The adoption of Internet of Things has grown in the retail world since I last wrote about it in December 2013. While larger companies are benefitting from this technology, many smaller merchants are not sure if it can help them. This post helps clear some of these doubts.
Internet of Things — IoT — refers to a network of connected devices that can communicate with each other, and can also be remotely accessed via a wireless connection using Wi-Fi or cell phone networks. A good example is a vehicle or a device that can be remotely accessed to track location. This is a one-way transmission of data — i.e., a user sending a request to check the location of a car or a device.
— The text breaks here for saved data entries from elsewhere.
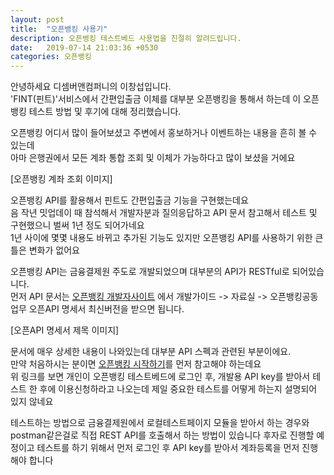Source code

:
 ```yaml
---
layout: post
title:  "오픈뱅킹 사용기"
description: 오픈뱅킹 테스트베드 사용법을 친절히 알려드립니다.
date:   2019-07-14 21:03:36 +0530
categories: 오픈뱅킹
---
```

안녕하세요 디셈버앤컴퍼니의 이창섭입니다.   
'FINT(핀트)'서비스에서 간편입출금 이체를 대부분 오픈뱅킹을 통해서 하는데 이 오픈뱅킹 테스트 방법 및 후기에 대해 정리했습니다.

오픈뱅킹 어디서 많이 들어보셨고 주변에서 홍보하거나 이벤트하는 내용을 흔히 볼 수 있는데  
아마 은행권에서 모든 계좌 통합 조회 및 이체가 가능하다고 많이 보셨을 거에요   

[오픈뱅킹 계좌 조회 이미지]

오픈뱅킹 API를 활용해서 핀트도 간편입출금 기능을 구현했는데요  
음 작년 밋업데이 때 참석해서 개발자분과 질의응답하고 API 문서 참고해서 테스트 및 구현했으니 벌써 1년 정도 되어가네요   
1년 사이에 몇몇 내용도 바뀌고 추가된 기능도 있지만 오픈뱅킹 API를 사용하기 위한 큰 틀은 변화가 없어요  

오픈뱅킹 API는 금융결제원 주도로 개발되었으며 대부분의 API가 RESTful로 되어있습니다.   
먼저 API 문서는 [오픈뱅킹 개발자사이트](https://developers.openbanking.or.kr/guide/sdkdownload) 에서 개발가이드 -> 자료실 -> 오픈뱅킹공동업무 오픈API 명세서 최신버전을 받으면 됩니다.   

[오픈API 명세서 제목 이미지]

문서에 매우 상세한 내용이 나와있는데 대부분 API 스펙과 관련된 부분이에요.   
만약 처음하시는 분이면 [오픈뱅킹 시작하기](https://developers.openbanking.or.kr/guide/start)를 먼저 참고해야 하는데요   
위 링크를 보면 개인이 오픈뱅킹 테스트베드에 로그인 후, 개발용 API key를 받아서 테스트 한 후에 이용신청하라고 나오는데
제일 중요한 테스트를 어떻게 하는지 설명되어 있지 않네요

테스트하는 방법으로 금융결제원에서 로컬테스트페이지 모듈을 받아서 하는 경우와 postman같은걸로 직접 REST API를 호출해서 하는 방법이 있습니다
후자로 진행할 예정이고 테스트를 하기 위해서 먼저 로그인 후 API key를 받아서 계좌등록을 먼저 진행해야 합니다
The process becomes more useful with two-way communication, when a device senses something and then sends data. As an example, a car could alert the owner if someone is trying to break in by deploying a sensor to detect broken window. This two-way communication is the primary reason for the increased adoption of IoT.
Retailers have been using one type of sensor, radio frequency identification, or RFID, in their warehouses for monitoring inventory for several years. RFID is also used in brick-and-mortar stores for a variety of purposes like smart labeling, which can detect theft.
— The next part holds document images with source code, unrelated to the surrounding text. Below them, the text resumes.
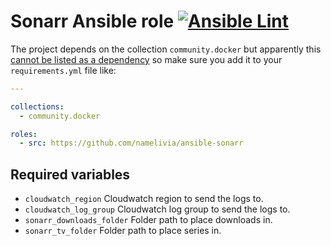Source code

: # Sonarr Ansible role [![Ansible Lint](https://github.com/namelivia/ansible-sonarr/actions/workflows/ansible-lint.yml/badge.svg)](https://github.com/namelivia/ansible-sonarr/actions/workflows/ansible-lint.yml)

The project depends on the collection `community.docker` but apparently this [cannot be listed as a dependency](https://github.com/ansible/ansible/issues/62847) so make sure you add it to your `requirements.yml` file like:

```yml
---

collections:
  - community.docker

roles:
  - src: https://github.com/namelivia/ansible-sonarr
```

## Required variables
 - `cloudwatch_region` Cloudwatch region to send the logs to.
 - `cloudwatch_log_group` Cloudwatch log group to send the logs to.
 - `sonarr_downloads_folder` Folder path to place downloads in.
 - `sonarr_tv_folder` Folder path to place series in.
With costs for a single tag, or sensor, coming down to around 5 cents, more retailers are adopting these solutions in their environment. It is beneficial and makes economic sense to do so. These tags are very small, as shown in the picture below, which makes them easy to deploy. They often have adhesive backing to easily attach to labels. They typically have a small built-in battery that can last up to three years, more than sufficient for tagging a single item but also enables reuse of the tag.
IoT for Inventory Management
Let’s use an example to illustrate. Say a retailer has $5 million in annual revenue with $1 million of inventory in its warehouse at any given time. This inventory consists of 10,000 items. Assume the retailer incurs an annual inventory loss of 0.10 percent, or $1,000. Each item deployed with a $.05 RFID tag will cost the retailer $500 — 10,000 items times $.05 each.
This expense can easily recovered by reducing the losses. The RFID tag can send an alert when an item is removed — i.e., stolen or lost — from the warehouse. The tag can also increase efficiency in the warehouse, as it can enable better inventory tracking and improve the order picking process.
Other IoT Sensors
Retailers can use other sensors beyond RFID to improve operations. There can be temperature-monitoring sensors to check the optimal temperature for perishable products and send alerts when necessary. There can be sensors that monitor the forklifts in the warehouse for predictive maintenance to avoid loss of productivity. There can be sensors in delivery trucks to monitor the deliveries in real-time, reduce losses, and make the delivery routes more efficient. Each sensor has a unique identifier to make it easy to determine the source and take action accordingly.
Utilizing IoT requires hardware and software. Many vendors — Softweb Solutions, Zebra, Novotech, Xively, SST — now offer end-to-end solutions. These vendors will work with a merchant to understand its needs and then define the type of sensors and software required to implement the solution. This will involve procuring the sensors and deploying them and the software. There are also vendors that sell cloud-based software, thus eliminating the complexities for an on-premise setup.